City buildings: Middleton’s highly skilled finance staff have already identified strategies to make the Community Campus Project affordable for our residents. I have every confidence that, with their help, we’ll find a way to get the modern spaces our residents and staff need at a price we can afford.
6. Why are you the better candidate?
I’m the better candidate because I have a documented record of working collaboratively and achieving results for the city and our people. Examples include: Working with the Friends of Pheasant Branch Conservancy to protect water quality through stormwater projects on new conservancy land; partnering with WayForward Resources, MCPASD, the Chamber of Commerce, and the Downtown Middleton Business Association to launch a highly successful community-wide food drive less than 48 hours after the need was identified; actively researching and helping to draft Middleton’s Housing Action Plan as part of a joint Workforce Housing/CDA subcommittee; writing a new Sustainable Purchasing Policy with Sustainability Committee members.
I’m the better candidate because I put in the time as an alder and I’ll put in the time as mayor. Here are some specific things I will do that Mayor Kuhn does not do: Continue to write my e-newsletter and expand its scope and distribution city-wide; hold regular office hours during the day and in the evenings so that residents can meet with their mayor at a time that works for them; take on the mayor’s traditional role of chairing the Plan Commission and the CDA (Mayor Kuhn quit the Plan Commission after one year and the CDA after less than two years); expand outreach to recruit new members for committees, commissions, and boards; I’ll strive for diversity of all kinds so that these advisory bodies reflect the makeup of our community; work with Council and experienced committee members to develop a clear, consistent onboarding process for committee members so they’ll be prepared to do their best work for the city right from the start; continue putting in the time to study and understand the issues fully, ask thoughtful questions, and conduct myself in a way that inspires confidence in residents that their mayor knows what she is doing.

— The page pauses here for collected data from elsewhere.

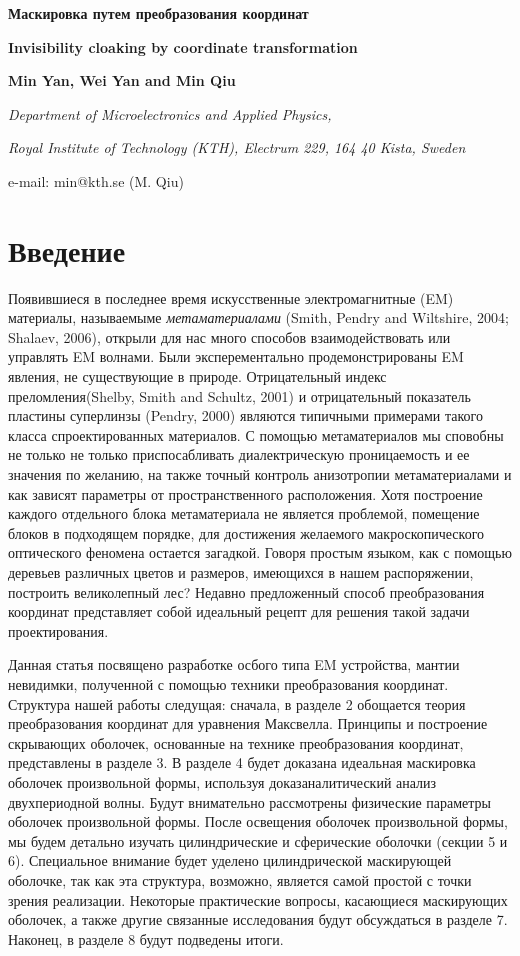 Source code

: \documentclass[12pt,a4paper]{article}
\newcommand{\tit}[1]{\begin{center}{\bf{\Large #1}}\end{center}}
\newcommand{\aut}[1]{\centerline{{\bf #1}}}
\newcommand{\cityorg}[1]{\centerline{\it #1}}
\newcommand{\email}[1]{\centerline{{\small e-mail: #1}}\vspace{\baselineskip}}
\begin{document}
\sloppy

 \tit{Маскировка путем преобразования координат}
 \tit{Invisibility cloaking by coordinate transformation}
 \aut{Min Yan, Wei Yan and Min Qiu}
 \cityorg{Department of Microelectronics and Applied Physics,}
 \cityorg{Royal Institute of Technology (KTH), Electrum 229, 164 40 Kista, Sweden}
 \email{min@kth.se (M. Qiu)}

\section{Введение}
Появившиеся в последнее время искусственные электромагнитные (EM) материалы, называемыме 
\textit{метаматериалами} (Smith, Pendry and Wiltshire, 2004; Shalaev, 2006), открыли для нас
много способов взаимодействовать или управлять EM волнами. Были эксперементально продемонстрированы EM
явления, не существующие в природе. Отрицательный индекс преломления(Shelby, Smith and Schultz, 2001)
и отрицательный показатель пластины суперлинзы (Pendry, 2000) являются типичными примерами такого класса
спроектированных материалов. С помощью метаматериалов мы сповобны не только не только приспосабливать 
диалектрическую проницаемость и ее значения по желанию, на также точный контроль анизотропии 
метаматериалами и как зависят параметры от пространственного расположения. Хотя построение каждого 
отдельного блока метаматериала не является проблемой, помещение блоков в подходящем порядке, для 
достижения желаемого макроскопического оптического феномена остается загадкой. Говоря простым языком,
как с помощью деревьев различных цветов и размеров, имеющихся в нашем распоряжении, построить великолепный
лес? Недавно предложенный способ преобразования координат представляет собой идеальный рецепт для
решения такой задачи проектирования.

Данная статья посвящено разработке осбого типа EM устройства, мантии невидимки, полученной с помощью
техники преобразования координат. Структура нашей работы следущая: сначала, в разделе 2 обощается
теория преобразования координат для уравнения Максвелла. Принципы и построение скрывающих оболочек,
основанные на технике преобразования координат, представлены в разделе 3. В разделе 4 будет доказана
идеальная маскировка оболочек произвольной формы, используя доказаналитический анализ двухпериодной волны.
Будут внимательно рассмотрены физические параметры оболочек произвольной формы. После освещения
оболочек произвольной формы, мы будем детально изучать цилиндрические и сферические оболочки 
(секции 5 и 6). Специальное внимание будет уделено цилиндрической маскирующей оболочке, так как эта 
структура, возможно, является самой простой с точки зрения реализации. Некоторые практические вопросы,
касающиеся маскирующих оболочек, а также другие связанные исследования будут обсуждаться в разделе 7.
Наконец, в разделе 8 будут подведены итоги.
\end{document}
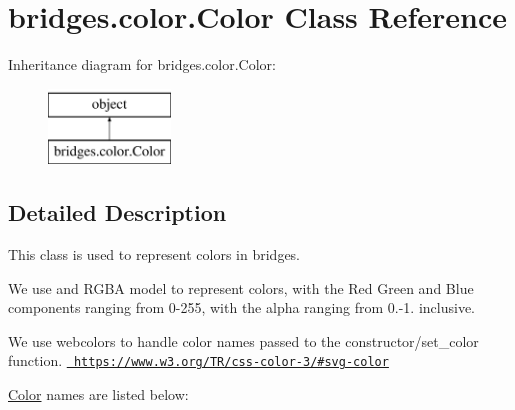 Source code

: \hypertarget{classbridges_1_1color_1_1_color}{}\section{bridges.\+color.\+Color Class Reference}
\label{classbridges_1_1color_1_1_color}
Inheritance diagram for bridges.\+color.\+Color\+:\begin{figure}[H]
\begin{center}
\leavevmode
\includegraphics[height=2.000000cm]{classbridges_1_1color_1_1_color}
\end{center}
\end{figure}


\subsection{Detailed Description}
This class is used to represent colors in bridges. 

We use and R\+G\+BA model to represent colors, with the Red Green and Blue components ranging from 0-\/255, with the alpha ranging from 0.-\/1. inclusive.

We use webcolors to handle color names passed to the constructor/set\+\_\+color function. \href{https://www.w3.org/TR/css-color-3/\#svg-color}{\texttt{ https\+://www.\+w3.\+org/\+T\+R/css-\/color-\/3/\#svg-\/color}}

\mbox{\hyperlink{classbridges_1_1color_1_1_color}{Color}} names are listed below\+:~\newline


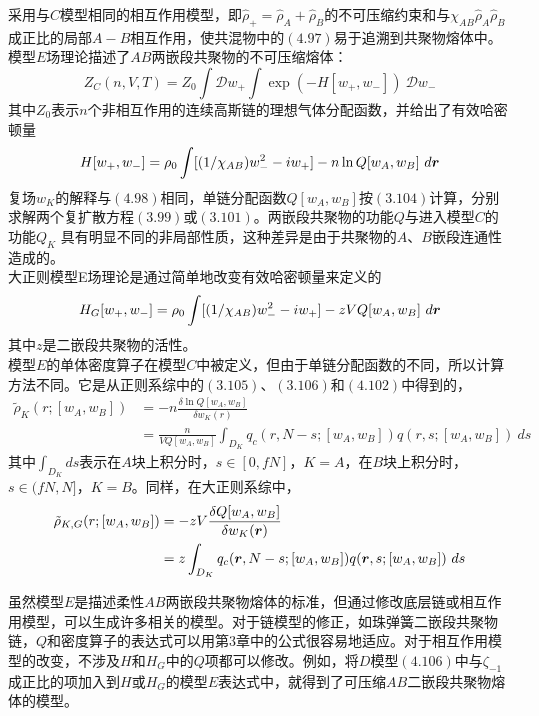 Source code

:采用与$C$模型相同的相互作用模型，即$\hat{\rho}_{+}=\hat{\rho}_{A}+\hat{\rho}_{B}$的不可压缩约束和与$\chi_{AB} \hat{\rho}_{A} \hat{\rho}_{B}$成正比的局部$A-B$相互作用，使共混物中的$(4.97)$易于追溯到共聚物熔体中。模型$E$场理论描述了$AB$两嵌段共聚物的不可压缩熔体：\\
\begin{equation}
Z_{C}(n,V,T)=Z_{0} \int \mathcal{D} w_{+} \int  \exp (-H[w_{+},w_{-}])~\mathcal{D} w_{-}
\end{equation}
其中$Z_0$表示$n$个非相互作用的连续高斯链的理想气体分配函数，并给出了有效哈密顿量\\
\begin{equation}
H[ w_{+}, w_{-}]= \rho_{0} \int  [(1/\chi_{AB})w_{-}^{2}-i w_{+}]-n \ln Q[w_{A},w_{B}]~d \bm{r}
\end{equation}
复场$w_{K}$的解释与$(4.98)$相同，单链分配函数$Q[w_{A},w_{B}]$按$(3.104)$计算，分别求解两个复扩散方程$(3.99)$或$(3.101)$。两嵌段共聚物的功能$Q$与进入模型$C$的功能$Q_{K}$ 具有明显不同的非局部性质，这种差异是由于共聚物的$A$、$B$嵌段连通性造成的。\\

大正则模型E场理论是通过简单地改变有效哈密顿量来定义的\\
\begin{equation}
H_{G}[ w_{+}, w_{-}]= \rho_{0} \int  [(1/\chi_{AB}) w_{-}^{2}-i w_{+}]- z  V Q[w_{A},w_{B}]~d\bm{r}
\end{equation}
其中$z$是二嵌段共聚物的活性。\\

模型$E$的单体密度算子在模型$C$中被定义，但由于单链分配函数的不同，所以计算方法不同。它是从正则系综中的$(3.105)$、$(3.106)$和$(4.102)$中得到的，\\
\begin{equation}
\begin{aligned}
\tilde{\rho}_{K}(r;[w_{A},w_{B}]) &=-n \frac{\delta \ln Q[w_{A},w_{B}]}{\delta w_{K}(r)} \\&= \frac{n}{V Q[w_{A},w_{B}]} \int_{D_{K}} q_{c}(r,N-s;[w_{A},w_{B}])q(r,s;[w_{A},w_{B}])~ds
\end{aligned}
\end{equation}
其中$\int_{D_{K}} ds$表示在$A$块上积分时，$s\in[0,fN]$，$K=A$，在$B$块上积分时，$s\in(fN,N]$，$K=B$。同样，在大正则系综中，\\
\begin{equation}
\begin{aligned}
\tilde{\rho}_{K,G}(r;[w_{A},w_{B}])&=-z V \frac{\delta Q[w_{A},w_{B}]}{\delta w_{K}(\bm{r})} \\&= z \int_{D_{K}}  q_{c}(\bm{r},N-s;[w_{A},w_{B}])q(\bm{r},s;[w_{A},w_{B}])~d s
\end{aligned}
\end{equation}

虽然模型$E$是描述柔性$AB$两嵌段共聚物熔体的标准，但通过修改底层链或相互作用模型，可以生成许多相关的模型。对于链模型的修正，如珠弹簧二嵌段共聚物链，$Q$和密度算子的表达式可以用第3章中的公式很容易地适应。对于相互作用模型的改变，不涉及$H$和$H_{G}$中的$Q$项都可以修改。例如，将$D$模型$(4.106)$中与$\zeta_{-1}$成正比的项加入到$H$或$H_{G}$的模型$E$表达式中，就得到了可压缩$AB$二嵌段共聚物熔体的模型。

I’m the better candidate because my campaign is a people-powered, grass-roots movement that has grown from twelve Middleton residents to over 130 since the campaign launched on November 19. Middleton residents are volunteering their time, donating so I can buy campaign materials, writing letters to the editor, putting up yard signs, wearing buttons, talking to their friends and neighbors, hosting meet-the-candidate events, and sending in photo or video endorsements explaining why they’re excited about my candidacy. In contrast, Mayor Kuhn’s campaign is top-down, run by paid staff, and largely self-funded. Ten current and former politicians from the Dane County area have endorsed her. I greatly appreciate their public service and believe they’re good people, but most of them don’t live, work or vote in Middleton. They likely never had trouble getting Mayor Kuhn to respond to their calls or emails.
The people endorsing me as the better candidate are all Middleton residents – community leaders, voters of all ages, some born and raised here, others recent additions to our community. Our Moving Forward Together campaign demonstrates that I’m able to bring Middleton residents together to work toward a common goal. I can’t wait to see what this kind of energy and enthusiasm can do city-wide once I’m elected mayor and we all can start moving forward together.